As mortgage rates move higher, homeowners are making a miscalculation, data says
Mortgage activity is stuck in neutral as borrowing costs continue to climb and fewer homeowners pounce on what experts still consider historically low rates to refinance their home loans.
With rates rising to their highest level in four months, according to a new survey from the country’s latest mortgage trade association, mortgage demand has gone flat.
And rates are expected to stay on an upward trend as more Americans get back to work and new cases of COVID-19 slowly decline. If you have a mortgage, passing on a refi at today’s low rates could cost you thousands of dollars over the life of your loan.
Refinance demand drops
Mortgage applications were up a scant 0.2% for the week ending Oct. 8, compared with the previous week, the Mortgage Bankers Association (MBA) reported on Wednesday. A 2% increase in applications to purchase homes helped offset a 1% decline in refinance activity.
The purchase activity was a bit of welcome news, but many home shoppers are still unable to buy as prices rise, inventory continues to be tight, and financing costs spike.
Joel Kan, the MBA’s associate vice president of forecasting, notes that the average rate on a 30-year fixed mortgage has risen to 3.18% in the trade group’s weekly survey, up from 3.03% a month ago. During that time, refi applications have fallen 11%.
“Mortgage rates reached their highest level since June 2021,” Kan says. “We continue to expect weakening refinance activity as rates move higher and borrowers see less of a rate incentive.”
A competing survey found 30-year mortgage rates dipped last week, to an average 2.99%, making the possibility of refinancing more enticing. But that survey, from mortgage giant Freddie Mac, says rates this week are back up to 3.05%, on average.
Signs point to higher mortgage rates
Nadia Evangelou, senior economist with the National Association of Realtors, says mortgage rates tend to go up when employment grows and the unemployment rate falls.

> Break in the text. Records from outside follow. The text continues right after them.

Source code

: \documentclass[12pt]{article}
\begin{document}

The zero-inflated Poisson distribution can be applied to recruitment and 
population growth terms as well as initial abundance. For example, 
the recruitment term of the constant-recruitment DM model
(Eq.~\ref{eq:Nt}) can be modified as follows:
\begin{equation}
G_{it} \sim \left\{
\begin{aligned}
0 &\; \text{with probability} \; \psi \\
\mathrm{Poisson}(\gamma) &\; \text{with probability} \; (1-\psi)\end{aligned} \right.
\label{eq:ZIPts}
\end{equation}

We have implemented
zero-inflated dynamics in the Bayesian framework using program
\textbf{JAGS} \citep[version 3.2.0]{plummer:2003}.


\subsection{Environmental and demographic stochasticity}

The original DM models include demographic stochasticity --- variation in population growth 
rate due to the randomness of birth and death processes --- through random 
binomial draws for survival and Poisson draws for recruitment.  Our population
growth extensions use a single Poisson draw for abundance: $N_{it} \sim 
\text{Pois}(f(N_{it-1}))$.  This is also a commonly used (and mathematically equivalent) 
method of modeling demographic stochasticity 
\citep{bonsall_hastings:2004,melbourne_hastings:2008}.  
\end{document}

Despite weaker-than-expected hiring in September, the unemployment rate fell sharply last month and the labor market outlook is still positive.
“This translates to higher mortgage rates in the following months,” writes Evangelou in an economic outlook piece.
Still, today’s rates are lower than they were pre-pandemic, when the 30-year fixed averaged around 3.8%.
The Realtors expect the 30-year fixed mortgage rate to hit an average 3.5% by mid-2022.
“Even though mortgage rates may rise, they will continue to be historically low,” Evangelou writes. “As more Americans rejoin the workforce, demand for housing is expected to remain robust as they set their sights into homeownership, especially with low mortgage rates.”
How to save on a refi while you still can
Many homeowners still have opportunities to save with a refinance. A recent study from Zillow found almost half the homeowners who refinanced between April 2020 and April 2021 have reduced their monthly house payments by at least $300.
But if you want to score the lowest rate possible, you’ll need a good credit score. If haven’t seen yours in a while, it’s easy today to take a peek at your credit score for free.
If your score needs some work, it may be because you’re carrying a bunch of high-interest debt, like credit card balances. You might want to consider rolling them a single, lower-interest debt consolidation loan.
If you think you’d qualify for a refinance, compare rates from at least five lenders to find the best deal for your area and for a person with your credit profile.
If a refi isn’t in your future, there are other ways to cut the cost of homeownership. When it’s time to renew your homeowners insurance policy, be sure to get quotes from multiple insurers. The same strategy can be used to lower your car insurance bills, too.
This article provides information only and should not be construed as advice. It is provided without warranty of any kind.